December 2, 2017 Donald Trump's Secret Admirers By Dan Truitt
It is indicative of how completely the left has taken over our major public organs and institutions, including the press, the entertainment industry, and Higher Ed, that many are embarrassed to admit to others the secret we carry around in our hearts like a treasure -- we absolutely love Donald Trump.
This is the reason Trump's approval numbers are almost certainly way under-reported: who wants to admit that they love an uncouth, billionaire New York braggart who made his fortune by parlaying a "small" $150 million-dollar loan from dear old dad into a business that literally changed the skyline of the world's greatest city? The answer, apparently is: millions.
This has led to articles and blog posts such as Tiffanie DiNato's "Why I'm so darned afraid to admit I support Donald Trump," subtitled, "I'm a Donald Trump supporter, and I'm coming out of the closet." Or this from the uber-liberal UK Guardian: 'Not even my wife knows': secret Donald Trump voters speak out.'
Both of these were written during the campaign season, but the brutal backlash against Trump and his supporters by the so-called "resistance" has caused Trump supporters to go to even greater lengths to hide their affiliation and affection for our rough, gruff chief executive.
The liberal media makes excuses for the phenomenon of hidden Trump supporters with all kinds of bogus analyses, such as Slate's slanderous 'Polling After Charlottesville Confirms That Trump's Base Is Very Racist," or Nate Silver's obtuse post-mortem on the 2016 election, "Shy' Voters Probably Aren't Why The Polls Missed Trump."
Those of us who have been dismissed for half a century as boobs, philistines, and ignorami read such headlines, shrug, mutter, "There you go again," and move on to the latest sports scores, great recipes, how-to videos, or episode of "In The Woods With Phil." When we do pay attention, we are not only perfectly content to impassively observe the implosion of the left, we relish it. We revel in it. We watch this slow-mo train wreck with great glee.
Here is what many of us feel about Donald Trump that we find often difficult to articulate: He doesn't care what people think about what he says, and we're all in on the joke. Our reaction runs to various iterations of the same theme: It's about damn time.
A prime example, and possibly the funniest thing I've seen in 50 years of observing politics, was the recent dustup following Trump's award to the Navajo Code Talkers at the White House. First, he framed the ceremony under the White House painting of Andrew Jackson, he of the Trail of Tears Fame. You think that was an accident? Perish the thought. I believe he framed this solely to wring the nose of the press, and it worked beautifully.
Then he mentioned Elizabeth Warren, calling her Pochanontas.
Rude? Yes.
Inappropriate? Wildly so.
Funny? Absolutely.
And the self-serious, self-righteous leaders on the Left reacted exactly according to script, calling the name "Pochahontas" a "racial slur." If they had just shut up and said nothing, Trump would have come out of this with egg all over his face. But no, they had to speak up. And far from a racial slur, "Pochahontas" is actually a compliment, because she bravely risked her life to save Captain John Smith, and later converted to Christianity.
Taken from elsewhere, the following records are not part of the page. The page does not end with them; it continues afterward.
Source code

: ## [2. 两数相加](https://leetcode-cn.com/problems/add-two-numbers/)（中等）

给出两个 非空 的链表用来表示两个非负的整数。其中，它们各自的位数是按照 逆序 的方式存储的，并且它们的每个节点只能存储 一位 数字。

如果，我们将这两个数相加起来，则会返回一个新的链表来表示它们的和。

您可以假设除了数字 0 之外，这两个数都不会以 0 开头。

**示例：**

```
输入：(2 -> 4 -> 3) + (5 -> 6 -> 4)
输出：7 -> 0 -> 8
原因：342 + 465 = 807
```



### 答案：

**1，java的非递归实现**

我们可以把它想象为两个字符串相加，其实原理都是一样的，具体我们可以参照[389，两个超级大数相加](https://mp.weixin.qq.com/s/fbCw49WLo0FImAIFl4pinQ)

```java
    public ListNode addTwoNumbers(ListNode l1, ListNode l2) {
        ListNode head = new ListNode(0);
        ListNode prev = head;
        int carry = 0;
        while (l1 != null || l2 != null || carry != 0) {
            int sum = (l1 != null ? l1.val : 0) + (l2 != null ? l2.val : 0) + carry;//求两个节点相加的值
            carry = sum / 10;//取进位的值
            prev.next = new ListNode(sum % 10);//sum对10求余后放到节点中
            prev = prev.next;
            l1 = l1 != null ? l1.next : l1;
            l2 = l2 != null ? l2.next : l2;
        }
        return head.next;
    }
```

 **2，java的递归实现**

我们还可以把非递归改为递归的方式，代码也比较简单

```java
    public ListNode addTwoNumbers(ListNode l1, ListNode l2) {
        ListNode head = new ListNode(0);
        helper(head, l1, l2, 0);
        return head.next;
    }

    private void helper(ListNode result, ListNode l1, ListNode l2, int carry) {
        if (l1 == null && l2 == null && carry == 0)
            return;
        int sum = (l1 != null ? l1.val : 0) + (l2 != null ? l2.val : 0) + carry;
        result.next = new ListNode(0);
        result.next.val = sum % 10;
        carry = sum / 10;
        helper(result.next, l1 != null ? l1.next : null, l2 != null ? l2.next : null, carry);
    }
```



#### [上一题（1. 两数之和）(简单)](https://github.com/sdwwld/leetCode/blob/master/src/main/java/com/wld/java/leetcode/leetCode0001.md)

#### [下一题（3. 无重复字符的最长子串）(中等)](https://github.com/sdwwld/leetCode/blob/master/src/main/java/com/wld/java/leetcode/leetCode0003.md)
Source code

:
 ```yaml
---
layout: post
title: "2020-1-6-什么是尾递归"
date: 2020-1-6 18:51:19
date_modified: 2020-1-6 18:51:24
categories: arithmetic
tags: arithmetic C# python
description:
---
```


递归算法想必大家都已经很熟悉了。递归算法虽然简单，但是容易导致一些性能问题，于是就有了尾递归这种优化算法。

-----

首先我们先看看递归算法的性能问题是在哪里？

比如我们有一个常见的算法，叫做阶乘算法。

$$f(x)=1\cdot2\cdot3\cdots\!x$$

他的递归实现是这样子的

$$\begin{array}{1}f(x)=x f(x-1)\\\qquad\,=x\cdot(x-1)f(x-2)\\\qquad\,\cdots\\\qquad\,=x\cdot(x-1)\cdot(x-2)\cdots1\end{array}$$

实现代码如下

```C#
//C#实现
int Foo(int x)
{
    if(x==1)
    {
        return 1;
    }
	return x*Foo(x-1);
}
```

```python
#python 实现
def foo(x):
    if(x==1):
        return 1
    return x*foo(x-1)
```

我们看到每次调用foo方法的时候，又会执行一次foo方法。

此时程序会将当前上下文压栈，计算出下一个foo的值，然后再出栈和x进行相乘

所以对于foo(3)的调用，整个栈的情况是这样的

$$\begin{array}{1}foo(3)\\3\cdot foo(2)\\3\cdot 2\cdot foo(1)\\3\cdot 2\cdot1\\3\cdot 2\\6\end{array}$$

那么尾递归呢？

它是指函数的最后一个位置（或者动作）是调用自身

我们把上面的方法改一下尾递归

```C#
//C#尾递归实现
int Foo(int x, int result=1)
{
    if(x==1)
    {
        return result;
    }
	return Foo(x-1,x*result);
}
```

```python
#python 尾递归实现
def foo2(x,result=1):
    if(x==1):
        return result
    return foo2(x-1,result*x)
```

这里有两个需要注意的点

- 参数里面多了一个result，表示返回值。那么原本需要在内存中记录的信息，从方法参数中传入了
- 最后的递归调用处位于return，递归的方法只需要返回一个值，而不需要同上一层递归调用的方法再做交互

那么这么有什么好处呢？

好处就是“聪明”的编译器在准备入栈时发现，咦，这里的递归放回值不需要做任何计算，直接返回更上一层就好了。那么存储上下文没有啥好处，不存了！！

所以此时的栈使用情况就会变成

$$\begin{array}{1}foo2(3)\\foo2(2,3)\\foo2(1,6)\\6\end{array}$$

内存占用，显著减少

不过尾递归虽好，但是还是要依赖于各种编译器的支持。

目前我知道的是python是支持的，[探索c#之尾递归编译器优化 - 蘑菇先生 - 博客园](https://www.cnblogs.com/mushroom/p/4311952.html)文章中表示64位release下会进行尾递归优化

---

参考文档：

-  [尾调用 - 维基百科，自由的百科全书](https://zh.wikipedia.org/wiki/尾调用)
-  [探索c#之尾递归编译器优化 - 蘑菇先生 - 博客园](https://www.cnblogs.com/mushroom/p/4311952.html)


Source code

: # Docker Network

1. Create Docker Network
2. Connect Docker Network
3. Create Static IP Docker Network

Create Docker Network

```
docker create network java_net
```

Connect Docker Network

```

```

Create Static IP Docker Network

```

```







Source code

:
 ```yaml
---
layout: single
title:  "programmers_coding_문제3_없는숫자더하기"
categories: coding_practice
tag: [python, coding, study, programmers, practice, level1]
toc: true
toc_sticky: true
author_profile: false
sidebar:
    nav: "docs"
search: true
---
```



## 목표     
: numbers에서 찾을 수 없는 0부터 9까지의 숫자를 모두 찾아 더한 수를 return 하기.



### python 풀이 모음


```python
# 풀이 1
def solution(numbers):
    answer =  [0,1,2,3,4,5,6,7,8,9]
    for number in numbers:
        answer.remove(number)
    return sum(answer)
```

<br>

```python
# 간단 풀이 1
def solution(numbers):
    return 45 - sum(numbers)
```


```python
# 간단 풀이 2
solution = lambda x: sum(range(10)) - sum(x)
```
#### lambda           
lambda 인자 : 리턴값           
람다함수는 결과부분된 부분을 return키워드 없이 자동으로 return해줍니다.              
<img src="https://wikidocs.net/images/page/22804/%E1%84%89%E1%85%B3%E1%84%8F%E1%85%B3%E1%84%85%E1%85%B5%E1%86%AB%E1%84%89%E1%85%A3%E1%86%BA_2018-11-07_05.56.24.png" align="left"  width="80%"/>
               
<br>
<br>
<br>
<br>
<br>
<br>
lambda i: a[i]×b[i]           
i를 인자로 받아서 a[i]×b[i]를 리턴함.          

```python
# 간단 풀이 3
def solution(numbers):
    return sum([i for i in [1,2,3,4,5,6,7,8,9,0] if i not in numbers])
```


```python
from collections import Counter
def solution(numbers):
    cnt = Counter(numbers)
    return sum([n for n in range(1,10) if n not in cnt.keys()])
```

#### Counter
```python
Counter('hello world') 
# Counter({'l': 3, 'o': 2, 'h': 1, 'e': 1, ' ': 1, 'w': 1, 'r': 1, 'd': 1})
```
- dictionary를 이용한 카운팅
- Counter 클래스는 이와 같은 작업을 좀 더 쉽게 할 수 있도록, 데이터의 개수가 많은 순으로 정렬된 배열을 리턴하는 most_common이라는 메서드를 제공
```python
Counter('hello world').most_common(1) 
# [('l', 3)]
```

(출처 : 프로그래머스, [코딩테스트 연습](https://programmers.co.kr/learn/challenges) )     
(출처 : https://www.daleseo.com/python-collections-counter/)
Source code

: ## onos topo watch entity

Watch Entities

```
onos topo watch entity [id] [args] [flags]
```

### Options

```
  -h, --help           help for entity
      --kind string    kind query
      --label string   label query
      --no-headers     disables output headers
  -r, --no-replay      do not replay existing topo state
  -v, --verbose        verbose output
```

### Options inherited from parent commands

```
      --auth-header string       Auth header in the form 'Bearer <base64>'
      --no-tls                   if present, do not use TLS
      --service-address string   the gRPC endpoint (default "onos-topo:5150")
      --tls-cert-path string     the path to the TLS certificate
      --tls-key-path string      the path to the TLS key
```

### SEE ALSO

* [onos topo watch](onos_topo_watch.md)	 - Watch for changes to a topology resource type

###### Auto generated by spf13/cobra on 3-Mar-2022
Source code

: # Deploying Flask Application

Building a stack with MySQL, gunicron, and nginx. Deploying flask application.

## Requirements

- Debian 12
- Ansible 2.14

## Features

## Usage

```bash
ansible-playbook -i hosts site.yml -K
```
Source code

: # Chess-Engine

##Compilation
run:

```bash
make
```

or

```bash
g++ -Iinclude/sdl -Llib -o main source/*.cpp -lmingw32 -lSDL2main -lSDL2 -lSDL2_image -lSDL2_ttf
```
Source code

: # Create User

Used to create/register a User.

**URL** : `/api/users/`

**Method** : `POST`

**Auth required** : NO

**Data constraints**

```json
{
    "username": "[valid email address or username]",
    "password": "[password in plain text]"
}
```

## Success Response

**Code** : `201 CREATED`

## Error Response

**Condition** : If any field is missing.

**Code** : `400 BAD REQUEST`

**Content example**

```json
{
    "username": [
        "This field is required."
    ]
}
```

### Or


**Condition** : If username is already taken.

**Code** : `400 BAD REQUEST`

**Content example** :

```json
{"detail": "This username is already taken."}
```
"Pochahontas" is far too good a name for a complete phony like Elizabeth Warren. Which is Trump's point: Warren is a phony, and left is outraged that Trump has exposed her as a phony. Warren, as Rush Limbaugh has said, is forever saddled with the stigma that she lied about her ethnic heritage, without a shred of evidence to back her up, in order to gain coveted faculty positions on such elite universities such as Harvard.
Trump does this sort of thing all the time. He says things that politicians are too afraid to say, but that we are all thinking, and he makes us shout for glee. Nothing touches him because he has spent his whole life in mortal combat as he fought to have his buildings constructed on the ultra-prime real estate of Manhattan, and his skin is about five inches thick.
The other day I watched him lumber across the White House lawn, approaching the press, a hulking, scowling snapping turtle of a man. He was coming at the press from stage left, alternately looking away at something in the distance he evidently thought was of greater interest than the ink-stained wretches who snap at his heels like a pack of chihuahuas, then shifting gimlet eyes to his enemies in the Fourth Estate.
Watching Trump, I thought of the contrast between him and the svelte, smooth, athletically trim stride of the previous president, you know, the guy who just spent eight years doubling our national debt, setting the Middle East on fire, handcuffing our businesses with excessive regulations, siccing the IRS on his political opponents, and exacerbating racial tensions which had been relaxing on their own for decades and which culminated in his own election, forever putting the lie to the notion that America is an institutionally racist country.
I watched Trump, who walked like something out of Gorillas in the Mist, and I laughed. I laughed loudly, knowing that he was about to put the kabosh on some snooty, self-important journalist who is just as clueless as to how to handle the man as he was on that day in the summer of 2015 when he announced his run for president.